**Task item:**
Every entry that follows is to be duplicated exactly.

*** Opening of Record set ***

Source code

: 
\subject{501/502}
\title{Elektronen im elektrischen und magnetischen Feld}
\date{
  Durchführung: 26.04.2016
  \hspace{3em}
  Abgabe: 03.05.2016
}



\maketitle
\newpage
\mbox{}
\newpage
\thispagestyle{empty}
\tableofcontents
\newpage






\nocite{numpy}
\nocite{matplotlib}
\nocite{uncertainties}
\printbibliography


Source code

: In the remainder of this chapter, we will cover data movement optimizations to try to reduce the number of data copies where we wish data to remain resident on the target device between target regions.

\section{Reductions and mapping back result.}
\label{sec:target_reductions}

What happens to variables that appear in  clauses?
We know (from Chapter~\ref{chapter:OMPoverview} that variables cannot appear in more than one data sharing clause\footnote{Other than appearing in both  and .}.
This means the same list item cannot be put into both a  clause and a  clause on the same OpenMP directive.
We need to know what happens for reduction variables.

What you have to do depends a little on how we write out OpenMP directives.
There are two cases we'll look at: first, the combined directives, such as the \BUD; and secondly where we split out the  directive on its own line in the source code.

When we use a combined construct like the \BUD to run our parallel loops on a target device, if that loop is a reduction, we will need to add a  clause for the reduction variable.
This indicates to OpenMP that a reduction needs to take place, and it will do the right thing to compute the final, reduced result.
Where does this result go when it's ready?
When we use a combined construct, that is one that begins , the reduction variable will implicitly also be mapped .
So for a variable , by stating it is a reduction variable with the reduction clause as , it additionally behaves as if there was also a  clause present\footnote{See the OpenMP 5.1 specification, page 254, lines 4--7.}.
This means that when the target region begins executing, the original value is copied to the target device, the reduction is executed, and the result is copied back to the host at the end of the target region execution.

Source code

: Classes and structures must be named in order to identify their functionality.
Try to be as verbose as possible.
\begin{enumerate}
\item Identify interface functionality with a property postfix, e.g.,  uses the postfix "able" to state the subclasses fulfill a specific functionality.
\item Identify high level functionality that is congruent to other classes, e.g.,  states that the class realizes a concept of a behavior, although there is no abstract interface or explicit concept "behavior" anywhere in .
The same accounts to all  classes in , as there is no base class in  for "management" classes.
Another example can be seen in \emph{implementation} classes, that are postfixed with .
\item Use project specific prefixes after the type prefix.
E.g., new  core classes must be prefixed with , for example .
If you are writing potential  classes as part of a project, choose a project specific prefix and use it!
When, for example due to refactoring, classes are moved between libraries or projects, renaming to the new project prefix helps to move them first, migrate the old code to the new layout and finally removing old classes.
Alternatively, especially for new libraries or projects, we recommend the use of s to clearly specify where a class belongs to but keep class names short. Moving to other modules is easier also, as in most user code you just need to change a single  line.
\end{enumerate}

*** Close of Record set ***

**Answer to this task:**
Source code

: 
\subject{501/502}
\title{Elektronen im elektrischen und magnetischen Feld}
\date{
  Durchführung: 26.04.2016
  \hspace{3em}
  Abgabe: 03.05.2016
}



\maketitle
\newpage
\mbox{}
\newpage
\thispagestyle{empty}
\tableofcontents
\newpage






\nocite{numpy}
\nocite{matplotlib}
\nocite{uncertainties}
\printbibliography


Source code

: In the remainder of this chapter, we will cover data movement optimizations to try to reduce the number of data copies where we wish data to remain resident on the target device between target regions.

\section{Reductions and mapping back result.}
\label{sec:target_reductions}

What happens to variables that appear in  clauses?
We know (from Chapter~\ref{chapter:OMPoverview} that variables cannot appear in more than one data sharing clause\footnote{Other than appearing in both  and .}.
This means the same list item cannot be put into both a  clause and a  clause on the same OpenMP directive.
We need to know what happens for reduction variables.

What you have to do depends a little on how we write out OpenMP directives.
There are two cases we'll look at: first, the combined directives, such as the \BUD; and secondly where we split out the  directive on its own line in the source code.

When we use a combined construct like the \BUD to run our parallel loops on a target device, if that loop is a reduction, we will need to add a  clause for the reduction variable.
This indicates to OpenMP that a reduction needs to take place, and it will do the right thing to compute the final, reduced result.
Where does this result go when it's ready?
When we use a combined construct, that is one that begins , the reduction variable will implicitly also be mapped .
So for a variable , by stating it is a reduction variable with the reduction clause as , it additionally behaves as if there was also a  clause present\footnote{See the OpenMP 5.1 specification, page 254, lines 4--7.}.
This means that when the target region begins executing, the original value is copied to the target device, the reduction is executed, and the result is copied back to the host at the end of the target region execution.

Source code

: Classes and structures must be named in order to identify their functionality.
Try to be as verbose as possible.
\begin{enumerate}
\item Identify interface functionality with a property postfix, e.g.,  uses the postfix "able" to state the subclasses fulfill a specific functionality.
\item Identify high level functionality that is congruent to other classes, e.g.,  states that the class realizes a concept of a behavior, although there is no abstract interface or explicit concept "behavior" anywhere in .
The same accounts to all  classes in , as there is no base class in  for "management" classes.
Another example can be seen in \emph{implementation} classes, that are postfixed with .
\item Use project specific prefixes after the type prefix.
E.g., new  core classes must be prefixed with , for example .
If you are writing potential  classes as part of a project, choose a project specific prefix and use it!
When, for example due to refactoring, classes are moved between libraries or projects, renaming to the new project prefix helps to move them first, migrate the old code to the new layout and finally removing old classes.
Alternatively, especially for new libraries or projects, we recommend the use of s to clearly specify where a class belongs to but keep class names short. Moving to other modules is easier also, as in most user code you just need to change a single  line.
\end{enumerate}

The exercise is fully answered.